Kurdish designers bring fight with IS to Paris catwalk



Sat, 24 Jun 2017 - 06:09 GMT


Sat, 24 Jun 2017 - 06:09 GMT

Models present creations by Kurdish designers Namacheko during the Men's Fashion Week in Paris, created by brother and sister Dilan and Lezan Lurr

Models present creations by Kurdish designers Namacheko during the Men's Fashion Week in Paris, created by brother and sister Dilan and Lezan Lurr

Paris - 24 June 2017: Dilan Lurr and his sister Lezan often ask themselves where would they be now if their parents had not left Iraq when they were children.

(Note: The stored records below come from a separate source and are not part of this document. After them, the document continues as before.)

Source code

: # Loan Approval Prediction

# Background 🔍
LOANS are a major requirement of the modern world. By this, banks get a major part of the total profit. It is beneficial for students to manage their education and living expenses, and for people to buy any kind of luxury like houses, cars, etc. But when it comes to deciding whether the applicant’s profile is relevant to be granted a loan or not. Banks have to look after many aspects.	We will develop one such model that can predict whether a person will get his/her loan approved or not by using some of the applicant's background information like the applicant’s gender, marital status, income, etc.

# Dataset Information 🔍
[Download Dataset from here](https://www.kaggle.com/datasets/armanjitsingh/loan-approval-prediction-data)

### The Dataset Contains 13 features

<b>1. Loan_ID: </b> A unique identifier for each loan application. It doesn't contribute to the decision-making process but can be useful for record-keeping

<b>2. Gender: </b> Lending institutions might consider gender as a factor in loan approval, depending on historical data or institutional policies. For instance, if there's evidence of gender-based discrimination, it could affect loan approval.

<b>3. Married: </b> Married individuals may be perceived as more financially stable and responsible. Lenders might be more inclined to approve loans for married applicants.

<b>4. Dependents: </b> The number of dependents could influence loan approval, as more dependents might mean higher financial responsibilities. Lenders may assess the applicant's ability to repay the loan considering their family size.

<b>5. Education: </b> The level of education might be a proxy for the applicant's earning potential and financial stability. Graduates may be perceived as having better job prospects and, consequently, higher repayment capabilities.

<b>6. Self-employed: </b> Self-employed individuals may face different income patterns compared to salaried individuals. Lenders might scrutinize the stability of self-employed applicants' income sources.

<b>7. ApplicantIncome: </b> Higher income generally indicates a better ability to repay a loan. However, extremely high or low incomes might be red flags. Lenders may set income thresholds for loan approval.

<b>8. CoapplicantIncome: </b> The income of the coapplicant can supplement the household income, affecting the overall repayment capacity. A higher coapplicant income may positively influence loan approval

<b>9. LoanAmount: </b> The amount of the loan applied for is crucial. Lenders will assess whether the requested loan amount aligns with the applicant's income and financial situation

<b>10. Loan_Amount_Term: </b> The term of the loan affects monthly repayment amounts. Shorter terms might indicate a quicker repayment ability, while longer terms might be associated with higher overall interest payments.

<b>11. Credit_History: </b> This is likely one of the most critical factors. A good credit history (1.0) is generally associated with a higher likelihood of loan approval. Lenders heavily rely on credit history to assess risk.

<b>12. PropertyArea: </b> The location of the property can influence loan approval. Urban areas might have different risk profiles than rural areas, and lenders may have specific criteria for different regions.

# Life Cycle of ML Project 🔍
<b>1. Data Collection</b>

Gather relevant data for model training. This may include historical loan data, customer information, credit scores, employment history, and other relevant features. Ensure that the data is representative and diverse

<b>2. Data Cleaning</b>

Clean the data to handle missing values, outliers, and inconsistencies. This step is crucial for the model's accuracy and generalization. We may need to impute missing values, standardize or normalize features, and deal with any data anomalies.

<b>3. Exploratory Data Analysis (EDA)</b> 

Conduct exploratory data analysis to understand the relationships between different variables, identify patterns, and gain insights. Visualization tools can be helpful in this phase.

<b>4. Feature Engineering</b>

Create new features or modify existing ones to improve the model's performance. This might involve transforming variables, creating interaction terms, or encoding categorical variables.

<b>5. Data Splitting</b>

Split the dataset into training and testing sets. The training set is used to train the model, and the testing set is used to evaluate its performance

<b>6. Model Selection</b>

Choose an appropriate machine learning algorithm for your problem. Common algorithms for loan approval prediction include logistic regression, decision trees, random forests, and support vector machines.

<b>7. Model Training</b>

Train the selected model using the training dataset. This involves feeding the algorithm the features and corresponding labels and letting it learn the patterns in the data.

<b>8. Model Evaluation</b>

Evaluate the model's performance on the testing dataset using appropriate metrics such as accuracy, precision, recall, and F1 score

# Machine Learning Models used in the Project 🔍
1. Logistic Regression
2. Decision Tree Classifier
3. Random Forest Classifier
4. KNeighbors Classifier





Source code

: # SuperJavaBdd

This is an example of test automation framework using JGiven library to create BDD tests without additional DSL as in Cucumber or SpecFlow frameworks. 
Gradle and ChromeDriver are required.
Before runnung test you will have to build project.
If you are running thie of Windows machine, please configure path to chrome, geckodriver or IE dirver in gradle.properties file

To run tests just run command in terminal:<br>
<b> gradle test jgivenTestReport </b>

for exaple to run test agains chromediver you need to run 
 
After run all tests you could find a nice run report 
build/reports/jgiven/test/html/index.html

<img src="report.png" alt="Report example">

Would they be fighting against Islamic State like their cousins back in Kirkuk?
What is almost certain they would not be showing their first collection at Paris fashion week sandwiched in Friday's schedule between storied brands such as Berluti and Commes des Garcons.

But the brother and sister who were brought up in Sweden have far from forgotten the historically Kurdish city they left behind at age nine and four.

They started their Namacheko menswear label in 2015 "as a way of expressing our thoughts about our background," said 28-year-old Dilan.

"We grew up in a very free space in Sweden, where we could study and dream. Our parents are religious but they have always been very liberal with us."

But imagine "how horrible is it if even in your dreams you cannot be free," he told AFP.
"You always think where would I be right now if we had stayed in Kirkuk," he said of the city which was only saved from falling into IS hands by the swift intervention of Kurdish peshmerga fighters.
More than mere fashion, the Lurrs' first collection is a subtle meditation on their lives between Sweden and Kirkuk, whose mixed population is about to vote on whether it will join Iraq's increasingly independent Kurdish autonomous region.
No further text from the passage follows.